- _Supplied records_
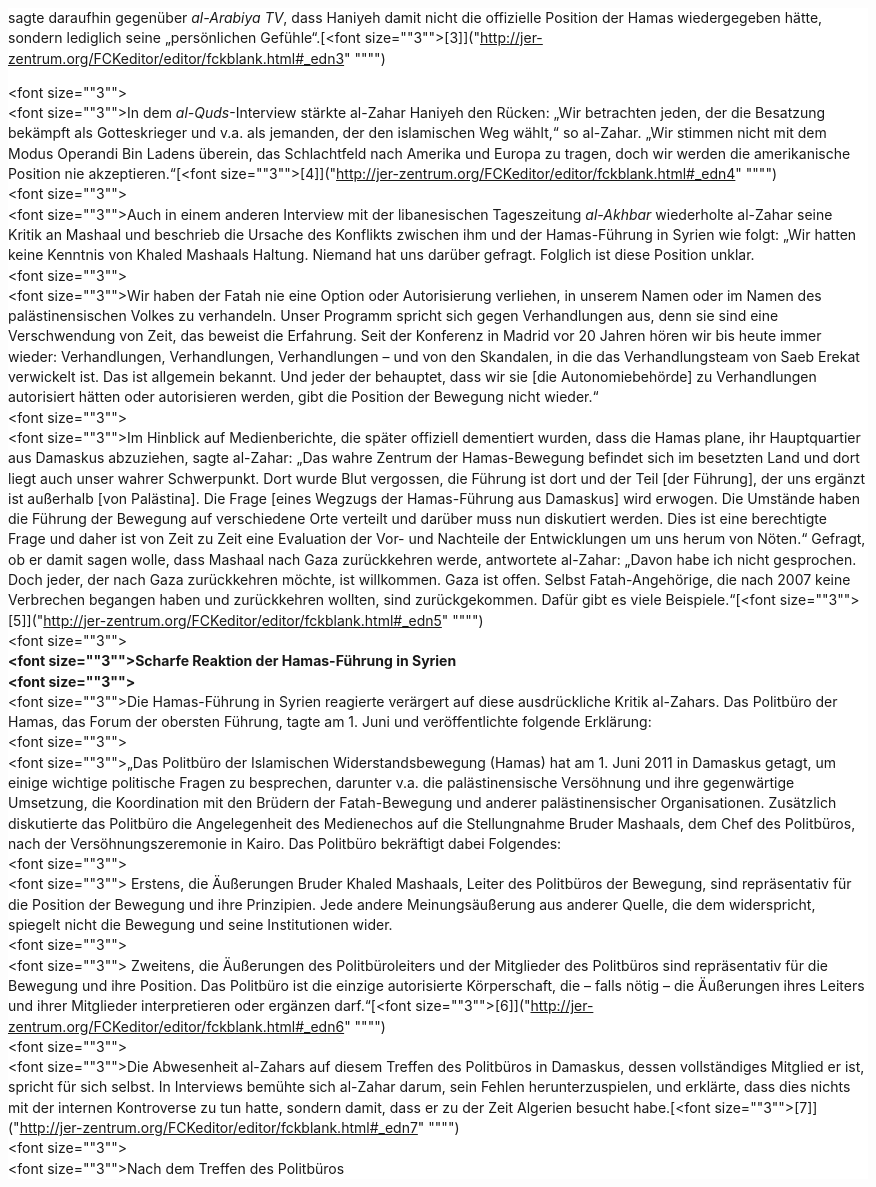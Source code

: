 sagte daraufhin gegenüber *al-Arabiya TV*, dass Haniyeh damit nicht die offizielle Position der Hamas wiedergegeben hätte, sondern lediglich seine „persönlichen Gefühle“.</font>[<span><span><span><font size=""3"">\[3\]</font></span></span></span>]("http://jer-zentrum.org/FCKeditor/editor/fckblank.html#_edn3" """")</div><div><font size=""3""> </font></div><div><font size=""3"">In dem *al-Quds*-Interview stärkte al-Zahar Haniyeh den Rücken: „Wir betrachten jeden, der die Besatzung bekämpft als Gotteskrieger und v.a. als jemanden, der den islamischen Weg wählt,“ so al-Zahar. „Wir stimmen nicht mit dem Modus Operandi Bin Ladens überein, das Schlachtfeld nach Amerika und Europa zu tragen, doch wir werden die amerikanische Position nie akzeptieren.“</font>[<span><span><span><span><font size=""3"">\[4\]</font></span></span></span></span>]("http://jer-zentrum.org/FCKeditor/editor/fckblank.html#_edn4" """")</div><div><font size=""3""> </font></div><div><font size=""3"">Auch in einem anderen Interview mit der libanesischen Tageszeitung *al-Akhbar* wiederholte al-Zahar seine Kritik an Mashaal und beschrieb die Ursache des Konflikts zwischen ihm und der Hamas-Führung in Syrien wie folgt: „Wir hatten keine Kenntnis von Khaled Mashaals Haltung. Niemand hat uns darüber gefragt. Folglich ist diese Position unklar.</font></div><div><font size=""3""> </font></div><div><font size=""3"">Wir haben der Fatah nie eine Option oder Autorisierung verliehen, in unserem Namen oder im Namen des palästinensischen Volkes zu verhandeln. Unser Programm spricht sich gegen Verhandlungen aus, denn sie sind eine Verschwendung von Zeit, das beweist die Erfahrung. Seit der Konferenz in Madrid vor 20 Jahren hören wir bis heute immer wieder: Verhandlungen, Verhandlungen, Verhandlungen – und von den Skandalen, in die das Verhandlungsteam von Saeb Erekat verwickelt ist. Das ist allgemein bekannt. Und jeder der behauptet, dass wir sie \[die Autonomiebehörde\] zu Verhandlungen autorisiert hätten oder autorisieren werden, gibt die Position der Bewegung nicht wieder.“</font></div><div><font size=""3""> </font></div><div><font size=""3"">Im Hinblick auf Medienberichte, die später offiziell dementiert wurden, dass die Hamas plane, ihr Hauptquartier aus Damaskus abzuziehen, sagte al-Zahar: „Das wahre Zentrum der Hamas-Bewegung befindet sich im besetzten Land und dort liegt auch unser wahrer Schwerpunkt. Dort wurde Blut vergossen, die Führung ist dort und der Teil \[der Führung\], der uns ergänzt ist außerhalb \[von Palästina\]. Die Frage \[eines Wegzugs der Hamas-Führung aus Damaskus\] wird erwogen. Die Umstände haben die Führung der Bewegung auf verschiedene Orte verteilt und darüber muss nun diskutiert werden. Dies ist eine berechtigte Frage und daher ist von Zeit zu Zeit eine Evaluation der Vor- und Nachteile der Entwicklungen um uns herum von Nöten.“ Gefragt, ob er damit sagen wolle, dass Mashaal nach Gaza zurückkehren werde, antwortete al-Zahar: „Davon habe ich nicht gesprochen. Doch jeder, der nach Gaza zurückkehren möchte, ist willkommen. Gaza ist offen. Selbst Fatah-Angehörige, die nach 2007 keine Verbrechen begangen haben und zurückkehren wollten, sind zurückgekommen. Dafür gibt es viele Beispiele.“</font>[<span><span><span><span><font size=""3"">\[5\]</font></span></span></span></span>]("http://jer-zentrum.org/FCKeditor/editor/fckblank.html#_edn5" """")</div><div><font size=""3""> </font></div><div>**<font size=""3"">Scharfe Reaktion der Hamas-Führung in Syrien </font>**</div><div>**<font size=""3""> </font>**</div><div><font size=""3"">Die Hamas-Führung in Syrien reagierte verärgert auf diese ausdrückliche Kritik al-Zahars. Das Politbüro der Hamas, das Forum der obersten Führung, tagte am 1. Juni und veröffentlichte folgende Erklärung:</font></div><div><font size=""3""> </font></div><div><font size=""3"">„Das Politbüro der Islamischen Widerstandsbewegung (Hamas) hat am 1. Juni 2011 in Damaskus getagt, um einige wichtige politische Fragen zu besprechen, darunter v.a. die palästinensische Versöhnung und ihre gegenwärtige Umsetzung, die Koordination mit den Brüdern der Fatah-Bewegung und anderer palästinensischer Organisationen. Zusätzlich diskutierte das Politbüro die Angelegenheit des Medienechos auf die Stellungnahme Bruder Mashaals, dem Chef des Politbüros, nach der Versöhnungszeremonie in Kairo. Das Politbüro bekräftigt dabei Folgendes:</font></div><div><font size=""3""> </font></div><div><span><font size=""3""> Erstens, die Äußerungen Bruder Khaled Mashaals, Leiter des Politbüros der Bewegung, sind repräsentativ für die Position der Bewegung und ihre Prinzipien. Jede andere Meinungsäußerung aus anderer Quelle, die dem widerspricht, spiegelt nicht die Bewegung und seine Institutionen wider.</font></span></div><div><font size=""3""> </font></div><div><span><font size=""3""> Zweitens, die Äußerungen des Politbüroleiters und der Mitglieder des Politbüros sind repräsentativ für die Bewegung und ihre Position. Das Politbüro ist die einzige autorisierte Körperschaft, die – falls nötig – die Äußerungen ihres Leiters und ihrer Mitglieder interpretieren oder ergänzen darf.“</font>[<span><span><span><font size=""3"">\[6\]</font></span></span></span>]("http://jer-zentrum.org/FCKeditor/editor/fckblank.html#_edn6" """")</span></div><div><font size=""3""> </font></div><div><font size=""3"">Die Abwesenheit al-Zahars auf diesem Treffen des Politbüros in Damaskus, dessen vollständiges Mitglied er ist, spricht für sich selbst. In Interviews bemühte sich al-Zahar darum, sein Fehlen herunterzuspielen, und erklärte, dass dies nichts mit der internen Kontroverse zu tun hatte, sondern damit, dass er zu der Zeit Algerien besucht habe.</font>[<span><span><span><span><font size=""3"">\[7\]</font></span></span></span></span>]("http://jer-zentrum.org/FCKeditor/editor/fckblank.html#_edn7" """")</div><div><font size=""3""> </font></div><div><font size=""3"">Nach dem Treffen des Politbüros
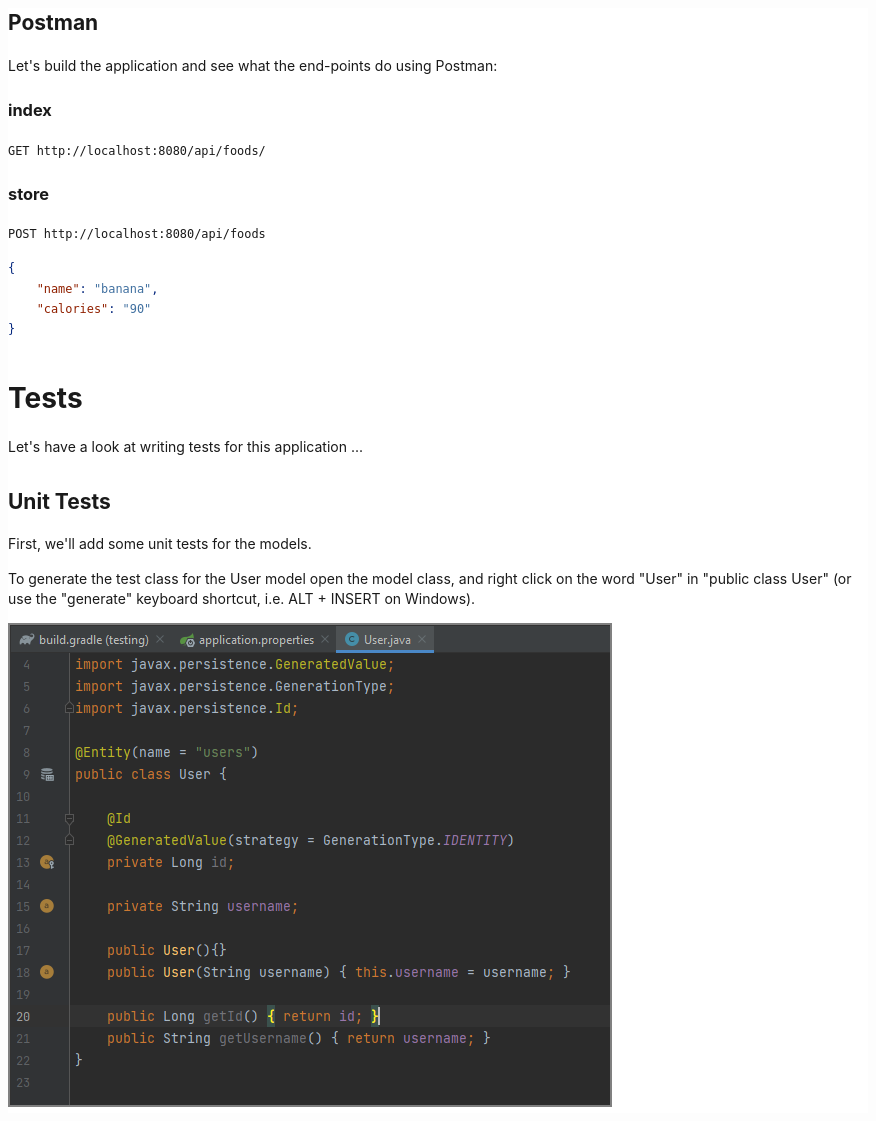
 ```java
```

## Postman

Let's build the application and see what the end-points do using Postman:

### index

`GET http://localhost:8080/api/foods/`

### store

`POST http://localhost:8080/api/foods`

```json
{
    "name": "banana",
    "calories": "90"
}
```

# Tests

Let's have a look at writing tests for this application ...

## Unit Tests

First, we'll add some unit tests for the models. 

To generate the test class for the User model open the model class, and right click on the word "User" in 
"public class User" (or use the "generate" keyboard shortcut, i.e. ALT + INSERT on Windows).

<img src="assets/mr-rest-test-insert-test.png" style="border: 2px solid grey">
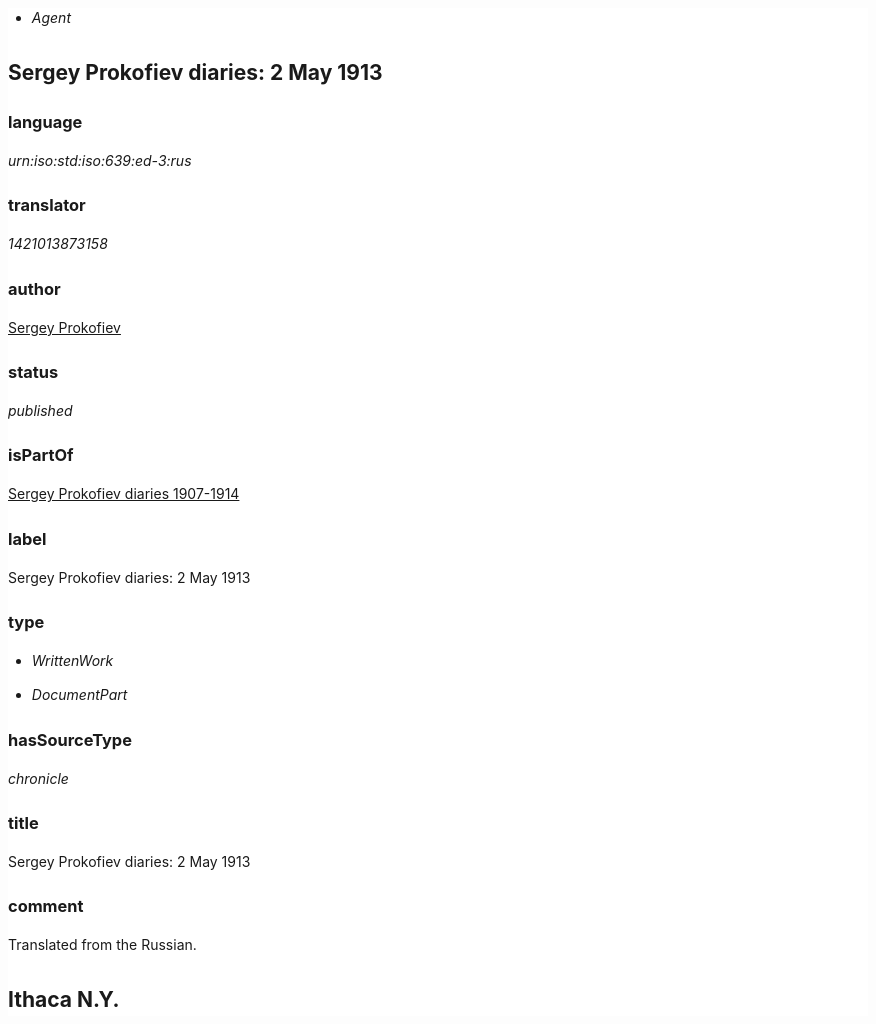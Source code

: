  - *Agent*

## Sergey Prokofiev diaries: 2 May 1913

### language


*urn:iso:std:iso:639:ed-3:rus*

### translator


*1421013873158*

### author


[Sergey Prokofiev](#Sergey-Prokofiev)

### status


*published*

### isPartOf


[Sergey Prokofiev diaries 1907-1914](#Sergey-Prokofiev-diaries-1907-1914)

### label


Sergey Prokofiev diaries: 2 May 1913

### type

 - *WrittenWork*

 - *DocumentPart*

### hasSourceType


*chronicle*

### title


Sergey Prokofiev diaries: 2 May 1913

### comment


Translated from the Russian.

## Ithaca N.Y.
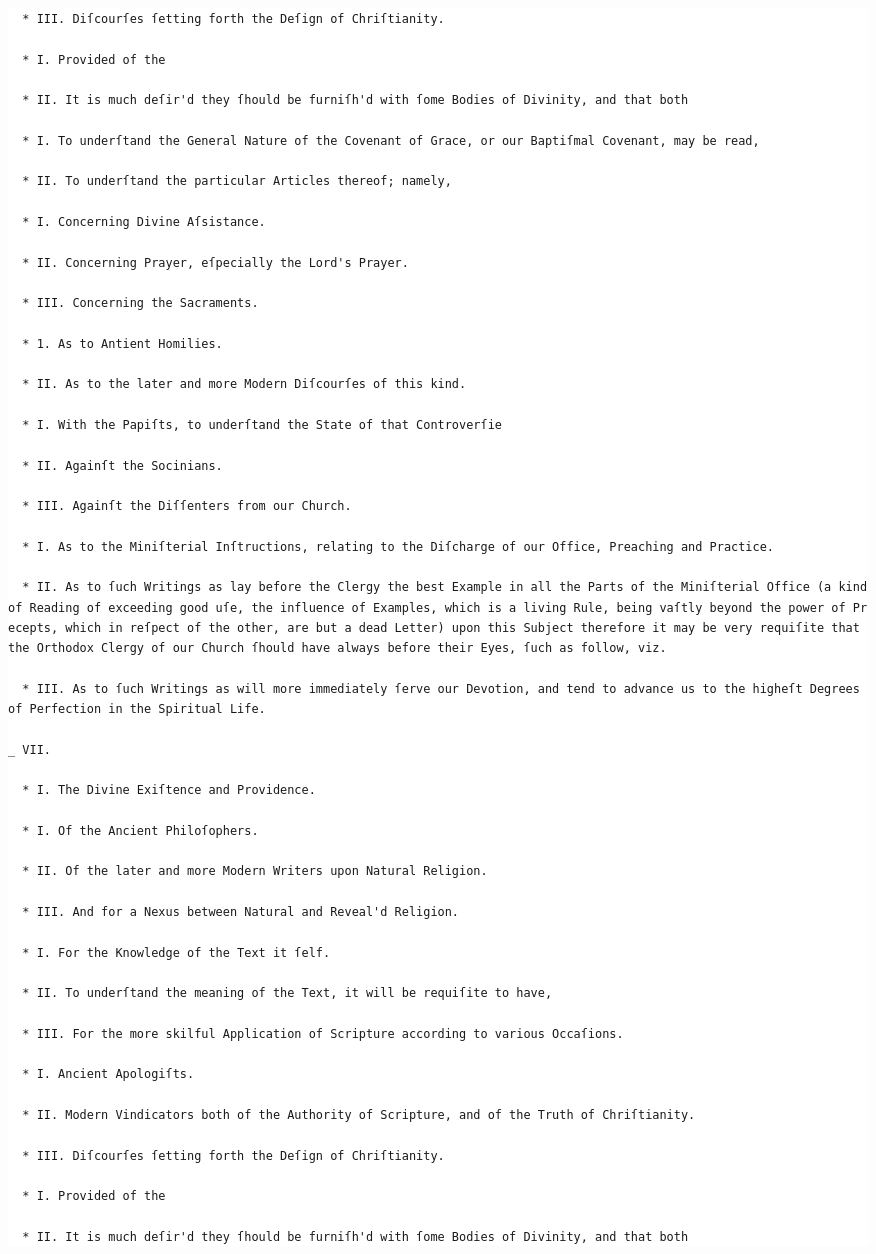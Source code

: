      * III. Diſcourſes ſetting forth the Deſign of Chriſtianity.

      * I. Provided of the

      * II. It is much deſir'd they ſhould be furniſh'd with ſome Bodies of Divinity, and that both

      * I. To underſtand the General Nature of the Covenant of Grace, or our Baptiſmal Covenant, may be read,

      * II. To underſtand the particular Articles thereof; namely,

      * I. Concerning Divine Aſsistance.

      * II. Concerning Prayer, eſpecially the Lord's Prayer.

      * III. Concerning the Sacraments.

      * 1. As to Antient Homilies.

      * II. As to the later and more Modern Diſcourſes of this kind.

      * I. With the Papiſts, to underſtand the State of that Controverſie

      * II. Againſt the Socinians.

      * III. Againſt the Diſſenters from our Church.

      * I. As to the Miniſterial Inſtructions, relating to the Diſcharge of our Office, Preaching and Practice.

      * II. As to ſuch Writings as lay before the Clergy the best Example in all the Parts of the Miniſterial Office (a kind of Reading of exceeding good uſe, the influence of Examples, which is a living Rule, being vaſtly beyond the power of Precepts, which in reſpect of the other, are but a dead Letter) upon this Subject therefore it may be very requiſite that the Orthodox Clergy of our Church ſhould have always before their Eyes, ſuch as follow, viz.

      * III. As to ſuch Writings as will more immediately ſerve our Devotion, and tend to advance us to the higheſt Degrees of Perfection in the Spiritual Life.

    _ VII.

      * I. The Divine Exiſtence and Providence.

      * I. Of the Ancient Philoſophers.

      * II. Of the later and more Modern Writers upon Natural Religion.

      * III. And for a Nexus between Natural and Reveal'd Religion.

      * I. For the Knowledge of the Text it ſelf.

      * II. To underſtand the meaning of the Text, it will be requiſite to have,

      * III. For the more skilful Application of Scripture according to various Occaſions.

      * I. Ancient Apologiſts.

      * II. Modern Vindicators both of the Authority of Scripture, and of the Truth of Chriſtianity.

      * III. Diſcourſes ſetting forth the Deſign of Chriſtianity.

      * I. Provided of the

      * II. It is much deſir'd they ſhould be furniſh'd with ſome Bodies of Divinity, and that both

- _Assignment_
Among the lines above, which hold the word "Concerning"? Report each one.

- _Finished exercise_
      * I. Concerning Divine Aſsistance.
      * II. Concerning Prayer, eſpecially the Lord's Prayer.
      * III. Concerning the Sacraments.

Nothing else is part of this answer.